2013年 06月 23日
『あなたに似た人 』を読んだ
阿刀田高氏や清水義範氏など、当代きっての「奇妙な味の短編」の書き手達(=私の好きな作家達)が、こぞって影響を受けたと述べていたのが標題の書。15編の短編が収録されています。
全体としての感想はまあ、ほどほどと言ったところですかね。普段強烈な酒を飲んでいて、たまにアルコール度数が低い飲み物を飲んだ時に感じる物足りなさみたいなものを感じました。時代背景に関する知識も不足していますし、翻訳物独特のニュアンスの「すくえなさ」みたいなこともあったのだと思いますが、パッと読みはかなりマイルドな「奇妙な味」でした。
しかし、こうしたなんとも形容し難い薄気味の悪さであったり、そこはかとないユーモアをさりげなく盛り込んで、オチまで持って行く、という形式の小説は、恐らく彼が最初に切り拓いた分野なのでしょう。そういう意味ではこの分野における「古典作品」としての価値は十分にあると思います。
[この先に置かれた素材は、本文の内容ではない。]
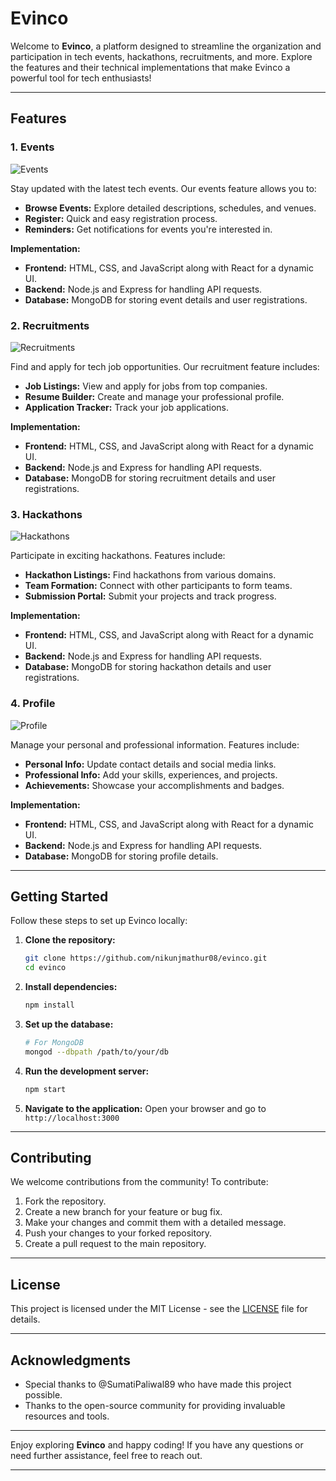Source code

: # Evinco

Welcome to **Evinco**, a platform designed to streamline the organization and participation in tech events, hackathons, recruitments, and more. Explore the features and their technical implementations that make Evinco a powerful tool for tech enthusiasts!

---

## Features

### 1. Events
![Events](../../../../../../Pictures/events.jpg)

Stay updated with the latest tech events. Our events feature allows you to:
- **Browse Events:** Explore detailed descriptions, schedules, and venues.
- **Register:** Quick and easy registration process.
- **Reminders:** Get notifications for events you're interested in.

**Implementation:**
- **Frontend:** HTML, CSS, and JavaScript along with React for a dynamic UI.
- **Backend:** Node.js and Express for handling API requests.
- **Database:** MongoDB for storing event details and user registrations.

### 2. Recruitments
![Recruitments](../../../../../../Pictures/recruitments.jpg)

Find and apply for tech job opportunities. Our recruitment feature includes:
- **Job Listings:** View and apply for jobs from top companies.
- **Resume Builder:** Create and manage your professional profile.
- **Application Tracker:** Track your job applications.

**Implementation:**
- **Frontend:** HTML, CSS, and JavaScript along with React for a dynamic UI.
- **Backend:** Node.js and Express for handling API requests.
- **Database:** MongoDB for storing recruitment details and user registrations.

### 3. Hackathons
![Hackathons](../../../../../../Pictures/hackathons.jpg)

Participate in exciting hackathons. Features include:
- **Hackathon Listings:** Find hackathons from various domains.
- **Team Formation:** Connect with other participants to form teams.
- **Submission Portal:** Submit your projects and track progress.

**Implementation:**
- **Frontend:** HTML, CSS, and JavaScript along with React for a dynamic UI.
- **Backend:** Node.js and Express for handling API requests.
- **Database:** MongoDB for storing hackathon details and user registrations.

### 4. Profile
![Profile](../../../../../../Pictures/profile.jpg)

Manage your personal and professional information. Features include:
- **Personal Info:** Update contact details and social media links.
- **Professional Info:** Add your skills, experiences, and projects.
- **Achievements:** Showcase your accomplishments and badges.

**Implementation:**
- **Frontend:** HTML, CSS, and JavaScript along with React for a dynamic UI.
- **Backend:** Node.js and Express for handling API requests.
- **Database:** MongoDB for storing profile details.

---

## Getting Started

Follow these steps to set up Evinco locally:

1. **Clone the repository:**
   ```bash
   git clone https://github.com/nikunjmathur08/evinco.git
   cd evinco
   ```

2. **Install dependencies:**
   ```bash
   npm install
   ```

3. **Set up the database:**
   ```bash
   # For MongoDB
   mongod --dbpath /path/to/your/db
   ```

4. **Run the development server:**
   ```bash
   npm start
   ```

5. **Navigate to the application:**
   Open your browser and go to `http://localhost:3000`

---

## Contributing

We welcome contributions from the community! To contribute:

1. Fork the repository.
2. Create a new branch for your feature or bug fix.
3. Make your changes and commit them with a detailed message.
4. Push your changes to your forked repository.
5. Create a pull request to the main repository.

---

## License

This project is licensed under the MIT License - see the [LICENSE](LICENSE) file for details.

---

## Acknowledgments

- Special thanks to @SumatiPaliwal89 who have made this project possible.
- Thanks to the open-source community for providing invaluable resources and tools.

---

Enjoy exploring **Evinco** and happy coding! If you have any questions or need further assistance, feel free to reach out.

---
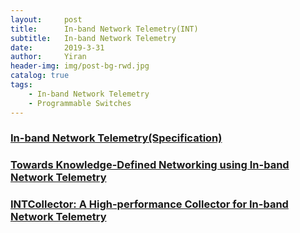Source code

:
 ```yaml
---
layout:     post
title:      In-band Network Telemetry(INT)
subtitle:   In-band Network Telemetry
date:       2019-3-31
author:     Yiran
header-img: img/post-bg-rwd.jpg
catalog: true
tags:
    - In-band Network Telemetry
    - Programmable Switches
---
```


### [In-band Network Telemetry(Specification)](https://p4.org/assets/INT-current-spec.pdf)

### [Towards Knowledge-Defined Networking using In-band Network Telemetry](https://ieeexplore.ieee.org/stamp/stamp.jsp?tp=&arnumber=8406169&tag=1)

### [INTCollector: A High-performance Collector for In-band Network Telemetry](https://ieeexplore.ieee.org/stamp/stamp.jsp?tp=&arnumber=8584997)


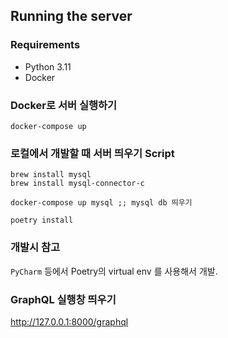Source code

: ## Running the server

### Requirements

- Python 3.11
- Docker

### Docker로 서버 실행하기

`docker-compose up`

### 로컬에서 개발할 때 서버 띄우기 Script

```
brew install mysql
brew install mysql-connector-c

docker-compose up mysql ;; mysql db 띄우기

poetry install
```

### 개발시 참고

`PyCharm` 등에서 Poetry의 virtual env 를 사용해서 개발.

### GraphQL 실행창 띄우기

http://127.0.0.1:8000/graphql
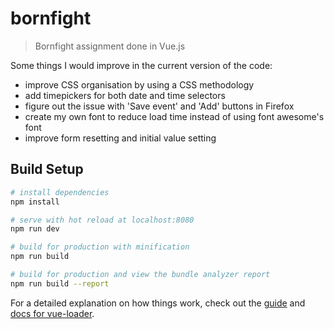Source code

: # bornfight

> Bornfight assignment done in Vue.js

Some things I would improve in the current version of the code:
* improve CSS organisation by using a CSS methodology
* add timepickers for both date and time selectors
* figure out the issue with 'Save event' and 'Add' buttons in Firefox
* create my own font to reduce load time instead of using font awesome's font
* improve form resetting and initial value setting

## Build Setup

``` bash
# install dependencies
npm install

# serve with hot reload at localhost:8080
npm run dev

# build for production with minification
npm run build

# build for production and view the bundle analyzer report
npm run build --report
```

For a detailed explanation on how things work, check out the [guide](http://vuejs-templates.github.io/webpack/) and [docs for vue-loader](http://vuejs.github.io/vue-loader).
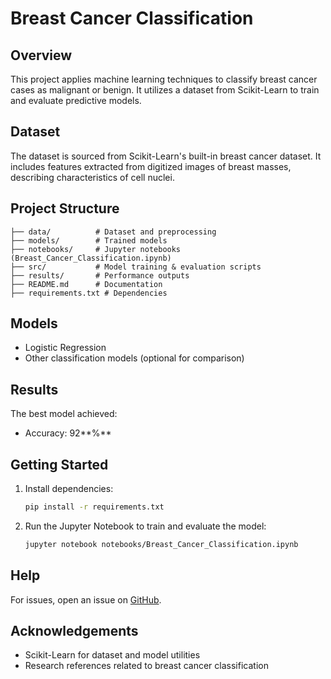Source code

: # Breast Cancer Classification

## Overview

This project applies machine learning techniques to classify breast cancer cases as malignant or benign. It utilizes a dataset from Scikit-Learn to train and evaluate predictive models.

## Dataset

The dataset is sourced from Scikit-Learn's built-in breast cancer dataset. It includes features extracted from digitized images of breast masses, describing characteristics of cell nuclei.

## Project Structure

```
├── data/          # Dataset and preprocessing
├── models/        # Trained models
├── notebooks/     # Jupyter notebooks (Breast_Cancer_Classification.ipynb)
├── src/           # Model training & evaluation scripts
├── results/       # Performance outputs
├── README.md      # Documentation
├── requirements.txt # Dependencies
```

## Models

- Logistic Regression
- Other classification models (optional for comparison)

## Results

The best model achieved:

- Accuracy: 92**%**

## Getting Started

1. Install dependencies:
   ```sh
   pip install -r requirements.txt
   ```
2. Run the Jupyter Notebook to train and evaluate the model:
   ```sh
   jupyter notebook notebooks/Breast_Cancer_Classification.ipynb
   ```

## Help

For issues, open an issue on [GitHub](https://github.com/yourusername/breast-cancer-classification/issues).

## Acknowledgements

- Scikit-Learn for dataset and model utilities
- Research references related to breast cancer classification

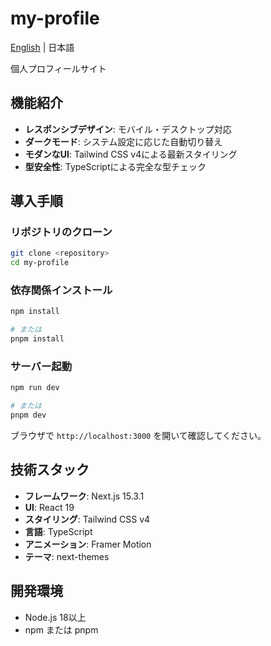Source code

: # my-profile

[English](./docs/lang/en.md) | 日本語

個人プロフィールサイト

## 機能紹介

- **レスポンシブデザイン**: モバイル・デスクトップ対応
- **ダークモード**: システム設定に応じた自動切り替え
- **モダンなUI**: Tailwind CSS v4による最新スタイリング
- **型安全性**: TypeScriptによる完全な型チェック

## 導入手順

### リポジトリのクローン

```bash
git clone <repository>
cd my-profile
```

### 依存関係インストール

```bash
npm install

# または
pnpm install
```

### サーバー起動

```bash
npm run dev

# または
pnpm dev
```

ブラウザで `http://localhost:3000` を開いて確認してください。

## 技術スタック

- **フレームワーク**: Next.js 15.3.1
- **UI**: React 19
- **スタイリング**: Tailwind CSS v4
- **言語**: TypeScript
- **アニメーション**: Framer Motion
- **テーマ**: next-themes

## 開発環境

- Node.js 18以上
- npm または pnpm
はっきりとした恐怖でもなく、爆笑を誘うようなギャグでもなく、思いっきり意表をつかれるオチがある訳でもない。でもこの「バランス感覚」が絶妙なんですよね。読み終わった後にジワジワわき上がる不思議な感情は本当に表現し難い。近頃の若者言葉的に言えば「ビミョー」なんです、すべての作品。
どう始末をつけたらいいのかが不明な感情が残る作品集でした。プロの書き手にとっても真似のしようがない作品達だと思います。それ故、いまだに高く評価する人が多いのでしょう。